- EXERCISE REQUIREMENTS -
From the line with "s[i].call(this, e);" through the line with "if (winWidth <= 479)", inclusive, return each line of the data below exactly and leave the rest out.
--------------------------------
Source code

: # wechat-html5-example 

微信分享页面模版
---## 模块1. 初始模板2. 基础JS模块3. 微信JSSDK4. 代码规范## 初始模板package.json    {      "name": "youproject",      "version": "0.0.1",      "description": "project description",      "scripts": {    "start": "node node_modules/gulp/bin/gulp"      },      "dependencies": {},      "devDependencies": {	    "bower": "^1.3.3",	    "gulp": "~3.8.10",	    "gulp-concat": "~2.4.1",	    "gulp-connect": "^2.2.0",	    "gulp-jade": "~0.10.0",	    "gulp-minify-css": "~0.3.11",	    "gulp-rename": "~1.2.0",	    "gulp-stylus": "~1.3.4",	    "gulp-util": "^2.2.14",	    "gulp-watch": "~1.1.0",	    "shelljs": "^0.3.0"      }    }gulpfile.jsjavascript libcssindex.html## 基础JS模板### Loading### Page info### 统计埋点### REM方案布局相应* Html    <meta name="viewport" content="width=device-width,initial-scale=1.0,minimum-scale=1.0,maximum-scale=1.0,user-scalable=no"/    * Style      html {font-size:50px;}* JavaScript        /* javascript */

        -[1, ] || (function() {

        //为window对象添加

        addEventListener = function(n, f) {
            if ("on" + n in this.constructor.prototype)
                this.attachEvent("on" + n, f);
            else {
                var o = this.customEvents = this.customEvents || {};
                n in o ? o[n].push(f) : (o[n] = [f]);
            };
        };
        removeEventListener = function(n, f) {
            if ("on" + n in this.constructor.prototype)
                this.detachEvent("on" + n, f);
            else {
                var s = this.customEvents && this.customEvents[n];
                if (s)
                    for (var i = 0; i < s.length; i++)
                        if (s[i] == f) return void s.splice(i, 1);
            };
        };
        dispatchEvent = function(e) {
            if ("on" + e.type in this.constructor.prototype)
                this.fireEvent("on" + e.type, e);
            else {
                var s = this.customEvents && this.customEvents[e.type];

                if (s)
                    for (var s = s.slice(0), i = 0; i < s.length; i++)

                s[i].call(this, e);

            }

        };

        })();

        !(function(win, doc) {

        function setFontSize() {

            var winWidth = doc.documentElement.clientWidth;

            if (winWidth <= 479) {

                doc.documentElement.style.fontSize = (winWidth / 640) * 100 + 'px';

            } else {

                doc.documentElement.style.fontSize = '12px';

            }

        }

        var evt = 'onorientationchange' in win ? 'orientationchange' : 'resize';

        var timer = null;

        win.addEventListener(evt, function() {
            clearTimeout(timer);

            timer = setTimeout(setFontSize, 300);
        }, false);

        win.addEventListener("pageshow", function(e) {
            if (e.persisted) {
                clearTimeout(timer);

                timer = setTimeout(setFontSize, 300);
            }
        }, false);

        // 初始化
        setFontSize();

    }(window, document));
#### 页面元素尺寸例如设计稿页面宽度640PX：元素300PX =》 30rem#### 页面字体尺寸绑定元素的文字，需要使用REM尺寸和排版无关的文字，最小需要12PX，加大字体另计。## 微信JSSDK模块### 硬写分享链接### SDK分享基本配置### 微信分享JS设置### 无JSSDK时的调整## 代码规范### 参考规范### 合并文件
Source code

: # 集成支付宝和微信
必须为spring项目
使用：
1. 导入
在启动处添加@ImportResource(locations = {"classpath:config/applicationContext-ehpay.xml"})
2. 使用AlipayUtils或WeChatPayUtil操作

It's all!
--------------------------------
- FINISHED TASK -
                s[i].call(this, e);

            }

        };

        })();

        !(function(win, doc) {

        function setFontSize() {

            var winWidth = doc.documentElement.clientWidth;

            if (winWidth <= 479) {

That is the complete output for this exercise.